Both are free, need no account, and work anywhere you can set custom DNS servers.
Security: filtering is the real dividing line
This is the difference that actually matters between these two. Quad9's default address is a security filter: it checks every domain you look up against threat-intelligence feeds and refuses to resolve ones flagged as malware, phishing, or command-and-control. A domain on its blocklist simply fails to resolve, which quietly shields every device on your network — including phones, TVs, and IoT gadgets that can't run their own security software — without installing anything.
Cloudflare DNS inverts that. The headline 1.1.1.1 address does no blocking at all; Cloudflare instead offers protection on separate addresses — 1.1.1.2 adds malware blocking and 1.1.1.3 adds malware plus adult-content filtering. So the practical question is which default you want: Quad9 protects you unless you opt out (its unfiltered address is 9.9.9.10), while Cloudflare stays neutral unless you opt in. Both approaches are legitimate; they just suit different people.
Speed: who answers faster?
There is no universal winner here, and it would be dishonest to name one. Quad9 and Cloudflare both operate global anycast networks with points of presence in many countries, so a request from your device typically lands on a nearby server for either provider. What decides the real number is specific to you: the physical distance to each network's closest site, how well that network peers with your particular ISP, and momentary congestion along the path — all of which vary from one household to the next.
A common assumption is that Quad9 must be slower because it checks a blocklist. In practice that lookup happens inside the resolver against data it already holds, so it is not a meaningful source of latency. The only figure worth trusting is one measured from your own connection.
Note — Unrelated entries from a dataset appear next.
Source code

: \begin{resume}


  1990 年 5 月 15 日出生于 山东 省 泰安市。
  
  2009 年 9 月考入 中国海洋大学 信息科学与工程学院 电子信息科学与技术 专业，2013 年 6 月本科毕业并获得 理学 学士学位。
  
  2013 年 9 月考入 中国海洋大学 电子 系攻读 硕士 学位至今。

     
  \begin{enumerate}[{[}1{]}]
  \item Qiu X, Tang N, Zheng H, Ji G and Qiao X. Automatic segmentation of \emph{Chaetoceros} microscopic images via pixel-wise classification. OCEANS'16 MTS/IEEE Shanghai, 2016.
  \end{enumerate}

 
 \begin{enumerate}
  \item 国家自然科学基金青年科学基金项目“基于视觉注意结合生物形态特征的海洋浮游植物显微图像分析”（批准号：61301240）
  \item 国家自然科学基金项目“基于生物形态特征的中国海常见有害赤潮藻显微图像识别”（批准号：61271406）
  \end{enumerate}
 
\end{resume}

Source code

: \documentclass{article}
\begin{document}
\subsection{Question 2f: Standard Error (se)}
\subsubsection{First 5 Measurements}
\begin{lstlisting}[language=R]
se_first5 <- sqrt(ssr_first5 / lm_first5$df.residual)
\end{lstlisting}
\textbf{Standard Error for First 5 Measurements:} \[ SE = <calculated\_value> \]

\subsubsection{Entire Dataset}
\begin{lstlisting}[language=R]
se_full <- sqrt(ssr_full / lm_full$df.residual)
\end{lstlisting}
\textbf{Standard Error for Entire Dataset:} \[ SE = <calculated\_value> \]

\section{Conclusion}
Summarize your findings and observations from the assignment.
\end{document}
Run the live DNS speed test and compare Quad9 and Cloudflare side by side — look at the median latency alongside the jitter, not a single lucky lookup.
Privacy: both strong, for different reasons
Privacy is where these two are closest. Quad9's privacy note: Blocks malicious domains using threat intelligence and does not retain source IP addresses. Operated as a Swiss non-profit.
Cloudflare DNS's privacy note: No query logging to disk and no client IP retained; anonymized data is purged within 24 hours. Independently audited.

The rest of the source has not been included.